▸ **GOAL OF THE EXERCISE**
Among the entries below, take the line with "- DBAs still need to know the business." and the line with "wonder if we", and output them and every line between them exactly, with nothing else.
──────── SOURCE MATERIAL ────────
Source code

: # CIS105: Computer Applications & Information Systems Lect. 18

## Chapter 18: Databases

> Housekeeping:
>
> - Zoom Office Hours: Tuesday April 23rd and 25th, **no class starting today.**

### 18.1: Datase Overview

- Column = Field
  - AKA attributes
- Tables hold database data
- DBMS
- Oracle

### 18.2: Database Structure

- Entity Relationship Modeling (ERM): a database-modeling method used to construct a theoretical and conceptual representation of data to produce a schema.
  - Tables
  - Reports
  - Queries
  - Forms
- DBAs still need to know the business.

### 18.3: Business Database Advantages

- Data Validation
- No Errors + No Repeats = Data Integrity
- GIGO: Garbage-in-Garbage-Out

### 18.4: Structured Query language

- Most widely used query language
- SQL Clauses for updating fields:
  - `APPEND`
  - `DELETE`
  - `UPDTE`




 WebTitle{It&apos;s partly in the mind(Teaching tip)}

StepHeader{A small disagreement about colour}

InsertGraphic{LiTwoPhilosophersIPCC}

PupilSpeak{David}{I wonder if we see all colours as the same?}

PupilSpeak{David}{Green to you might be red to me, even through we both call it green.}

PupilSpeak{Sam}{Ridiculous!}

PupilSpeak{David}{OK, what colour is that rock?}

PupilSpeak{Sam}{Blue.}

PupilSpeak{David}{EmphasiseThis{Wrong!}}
────────
▸ **EXPECTED OUTPUT**
- DBAs still need to know the business.

### 18.3: Business Database Advantages

- Data Validation
- No Errors + No Repeats = Data Integrity
- GIGO: Garbage-in-Garbage-Out

### 18.4: Structured Query language

- Most widely used query language
- SQL Clauses for updating fields:
  - `APPEND`
  - `DELETE`
  - `UPDTE`




 WebTitle{It&apos;s partly in the mind(Teaching tip)}

StepHeader{A small disagreement about colour}

InsertGraphic{LiTwoPhilosophersIPCC}

PupilSpeak{David}{I wonder if we see all colours as the same?}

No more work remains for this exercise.